Template Based Submission and Benchmarking of MPI Jobs, Varying Jobs and Job Sets
From EGEE-see WIki
The page is part of SEE-GRID Gridification Guide
This topic is contributed by Center for Scientific Research of SASA and University of Kragujevac,Serbia
Contents |
Introduction
Here you can find an example on how to measure the performance of any application which can run on grid. The procedure shown here, as well as the scripts written for this purpose were used to measure the performance and scalability ratio of PBFS (Parallel Blood Flow Simulation) developed at Center for Scientific Research of SASA and University of Kragujevac, Serbia.

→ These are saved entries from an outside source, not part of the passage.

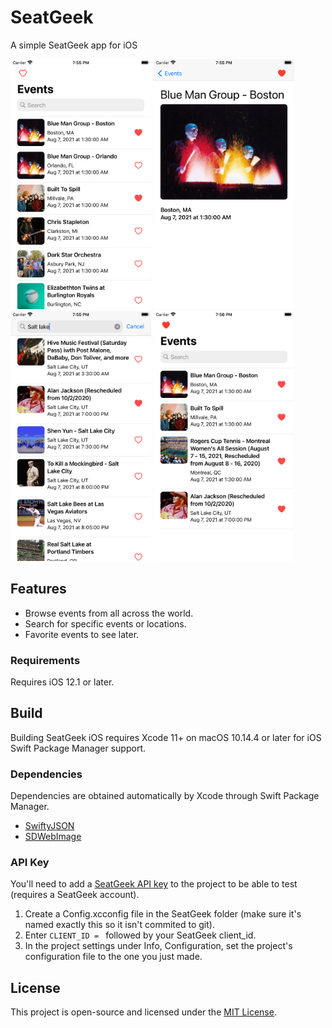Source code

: # SeatGeek

A simple SeatGeek app for iOS

<img src="Screenshots/iPhone 8 Plus - Events.png" height=400 /> <img src="Screenshots/iPhone 8 Plus - Event.png" height=400 /> <img src="Screenshots/iPhone 8 Plus - Search.png" height=400 /> <img src="Screenshots/iPhone 8 Plus - Favorites.png" height=400 />

## Features

+ Browse events from all across the world.
+ Search for specific events or locations.
+ Favorite events to see later.

### Requirements

Requires iOS 12.1 or later.

## Build

Building SeatGeek iOS requires Xcode 11+ on macOS 10.14.4 or later for iOS Swift Package Manager support.

### Dependencies

Dependencies are obtained automatically by Xcode through Swift Package Manager.

+ [SwiftyJSON](https://github.com/SwiftyJSON/SwiftyJSON)
+ [SDWebImage](https://github.com/SDWebImage/SDWebImage)

### API Key

You'll need to add a [SeatGeek API key](https://seatgeek.com/account/develop) to the project to be able to test (requires a SeatGeek account).

1. Create a Config.xcconfig file in the SeatGeek folder (make sure it's named exactly this so it isn't commited to git).
1. Enter `CLIENT_ID = ` followed by your SeatGeek client_id.
1. In the project settings under Info, Configuration, set the project's configuration file to the one you just made.

## License

This project is open-source and licensed under the [MIT License](LICENSE).
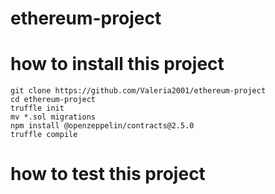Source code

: # ethereum-project


# how to install this project

    git clone https://github.com/Valeria2001/ethereum-project 
    cd ethereum-project
    truffle init
    mv *.sol migrations 
    npm install @openzeppelin/contracts@2.5.0
    truffle compile
    
# how to test this project    


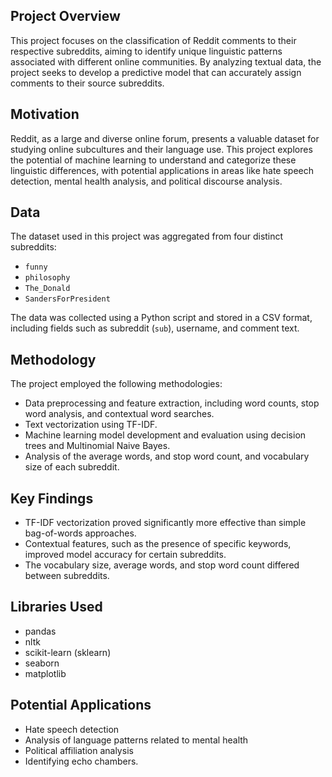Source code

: ## Project Overview

This project focuses on the classification of Reddit comments to their respective subreddits, aiming to identify unique linguistic patterns associated with different online communities. By analyzing textual data, the project seeks to develop a predictive model that can accurately assign comments to their source subreddits.

## Motivation

Reddit, as a large and diverse online forum, presents a valuable dataset for studying online subcultures and their language use. This project explores the potential of machine learning to understand and categorize these linguistic differences, with potential applications in areas like hate speech detection, mental health analysis, and political discourse analysis.

## Data

The dataset used in this project was aggregated from four distinct subreddits:

* `funny`
* `philosophy`
* `The_Donald`
* `SandersForPresident`

The data was collected using a Python script and stored in a CSV format, including fields such as subreddit (`sub`), username, and comment text.

## Methodology

The project employed the following methodologies:

* Data preprocessing and feature extraction, including word counts, stop word analysis, and contextual word searches.
* Text vectorization using TF-IDF.
* Machine learning model development and evaluation using decision trees and Multinomial Naive Bayes.
* Analysis of the average words, and stop word count, and vocabulary size of each subreddit.

## Key Findings

* TF-IDF vectorization proved significantly more effective than simple bag-of-words approaches.
* Contextual features, such as the presence of specific keywords, improved model accuracy for certain subreddits.
* The vocabulary size, average words, and stop word count differed between subreddits.

## Libraries Used

* pandas
* nltk
* scikit-learn (sklearn)
* seaborn
* matplotlib


## Potential Applications

* Hate speech detection
* Analysis of language patterns related to mental health
* Political affiliation analysis
* Identifying echo chambers.

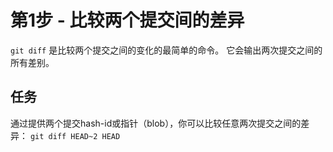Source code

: # 第1步 - 比较两个提交间的差异
`git diff` 是比较两个提交之间的变化的最简单的命令。 它会输出两次提交之间的所有差别。

## 任务
通过提供两个提交hash-id或指针（blob），你可以比较任意两次提交之间的差异：
`git diff HEAD~2 HEAD`
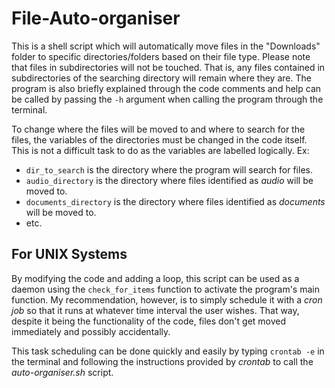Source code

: # File-Auto-organiser
This is a shell script which will automatically move files in the "Downloads" folder to specific directories/folders based on their file type. Please note that files in subdirectories will not be touched. That is, any files contained in subdirectories of the searching directory will remain where they are.
The program is also briefly explained through the code comments and help can be called by passing the `-h` argument when calling the program through the terminal.

To change where the files will be moved to and where to search for the files, the variables of the directories must be changed in the code itself. This is not a difficult task to do as the variables are labelled logically. 
Ex: 
* `dir_to_search` is the directory where the program will search for files.
* `audio_directory` is the directory where files identified as *audio* will be moved to.
* `documents_directory` is the directory where files identified as *documents* will be moved to.
*  etc.


## For UNIX Systems
By modifying the code and adding a loop, this script can be used as a daemon using the `check_for_items` function to activate the program's main function. My recommendation, however, is to simply schedule it with a *cron job* so that it runs at whatever time interval the user wishes. That way, despite it being the functionality of the code, files don't get moved immediately and possibly accidentally.

This task scheduling can be done quickly and easily by typing `crontab -e` in the terminal and following the instructions provided by *crontab* to call the *auto-organiser.sh* script.
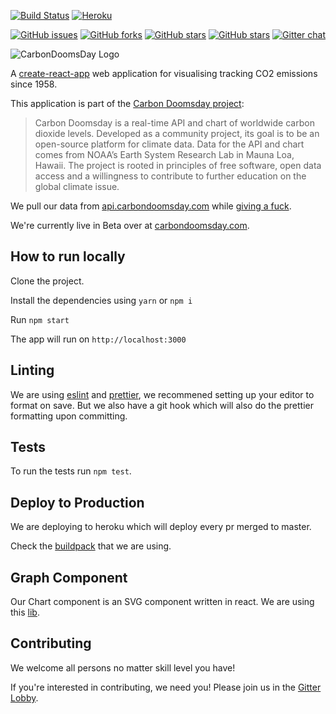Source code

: [![Build Status](https://travis-ci.org/giving-a-fuck-about-climate-change/carbon-inferno.svg?branch=master)](https://travis-ci.org/giving-a-fuck-about-climate-change/carbon-inferno)
[![Heroku](https://img.shields.io/badge/Heroku-Deployed-brightgreen.svg)](https://carbon-inferno.herokuapp.com/)

[![GitHub issues](https://img.shields.io/github/issues/giving-a-fuck-about-climate-change/carbon-inferno.svg)](https://github.com/giving-a-fuck-about-climate-change/carbon-inferno/issues)
[![GitHub forks](https://img.shields.io/github/forks/giving-a-fuck-about-climate-change/carbon-inferno.svg)](https://github.com/giving-a-fuck-about-climate-change/carbon-inferno/network)
[![GitHub stars](https://img.shields.io/github/stars/giving-a-fuck-about-climate-change/carbon-inferno.svg)](https://github.com/giving-a-fuck-about-climate-change/carbon-inferno/stargazers)
[![GitHub stars](https://img.shields.io/github/watchers/giving-a-fuck-about-climate-change/carbon-inferno.svg)](https://github.com/giving-a-fuck-about-climate-change/carbon-inferno/watchers)
[![Gitter chat](https://badges.gitter.im/giving-a-fuck-about-climate-change/gitter.png)](https://gitter.im/giving-a-fuck-about-climate-change/Lobby)

![CarbonDoomsDay Logo](https://i.imgur.com/jfj3CMs.png)

A [create-react-app]  web application for visualising tracking CO2 emissions since 1958.

[create-react-app]: https://github.com/facebookincubator/create-react-app

This application is part of the [Carbon Doomsday project]:

[Carbon Doomsday project]: http://datadrivenjournalism.net/featured_projects/carbon_doomsday_tracking_co2_since_1958

> Carbon Doomsday is a real-time API and chart of worldwide carbon dioxide
> levels. Developed as a community project, its goal is to be an open-source
> platform for climate data. Data for the API and chart comes from NOAA’s Earth
> System Research Lab in Mauna Loa, Hawaii. The project is rooted in principles
> of free software, open data access and a willingness to contribute to further
> education on the global climate issue.

We pull our data from [api.carbondoomsday.com] while [giving a fuck].

[api.carbondoomsday.com]: http://api.carbondoomsday.com/apidocs/
[giving a fuck]: http://titojankowski.com/no-one-gives-a-fck-about-climate-change/

We're currently live in Beta over at [carbondoomsday.com].

[carbondoomsday.com]: http://www.carbondoomsday.com/

[Gitter Lobby]: https://gitter.im/giving-a-fuck-about-climate-change/Lobby

## How to run locally

Clone the project.

Install the dependencies using `yarn` or `npm i`

Run `npm start`

The app will run on `http://localhost:3000`

## Linting

We are using [eslint](https://github.com/eslint/eslint) and [prettier](https://github.com/prettier/prettier), we recommened setting up your editor to format on save. But we also have a git hook which will also do the prettier formatting upon committing. 

## Tests

To run the tests run `npm test`.

## Deploy to Production

We are deploying to heroku which will deploy every pr merged to master. 

Check the [buildpack](https://github.com/mars/create-react-app-buildpack) that we are using.

## Graph Component

Our Chart component is an SVG component written in react. We are using this [lib](https://github.com/grady-lad/react-svg-coordfuncs).

## Contributing 

We welcome all persons no matter skill level you have!

If you're interested in contributing, we need you! Please join us in the [Gitter Lobby].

Results showing mentioned quantities can be obtained from SEE-GRID-2 PBFS Progress Reports: 1, 2.
Here is the subsequence of steps performed in order to fulfill the objective, which is to measure the execution time of the probe job (the starting point is not the submission time, but job executable invocation time) on various CEs with various number of CPUs. The methodology presented is capable of performing various benchmarking tasks on the grid, that is the reason why the scripts have been written to be as generic as possible. Besides benchmarking application, the procedure can also be applied whenever the submission and control of series of somehow related jobs is needed.
Prerequisites
Template JDL file
In order to run scripts written for this purpose, one must specify the template JDL file, which is going to be used in order to prepare real JDL files for job submissions. This is an ordinary JDL used to submit the job, but with additional variable located in place of JDL parameter we wish to vary (or any text string), in our specific example: "NodeNumber = nn" has been replaced with "NodeNumber = _NODENUMBER_". The first submit_probe_jobs.sh argument (mandatory) denotes the name of mentioned variable parameter, while the user can either supply JDL template file name as the second argument or use the default “job_jdl_template” file name. The example made for PBFS performance test is given:
Type = "Job";
InputSandbox = {…};
StdOutput = "job.out";
StdError = "job.err";
Executable = "…";
Arguments = "…";
OutputSandbox = {…,"job.err"};
#for MPI jobs
JobType = "MPICH";
NodeNumber = _NODENUMBER_;
Requirements = Member("MPICH",other.GlueHostApplicationSoftwareRunTimeEnvironment);
Another example of usage would be a variable input file name in Arguments and/or InputSandbox tag. On the other hand, if you want to run identical jobs on several CEs, just provide a string that is not present in the template as the first argument of submit_probe_jobs.sh.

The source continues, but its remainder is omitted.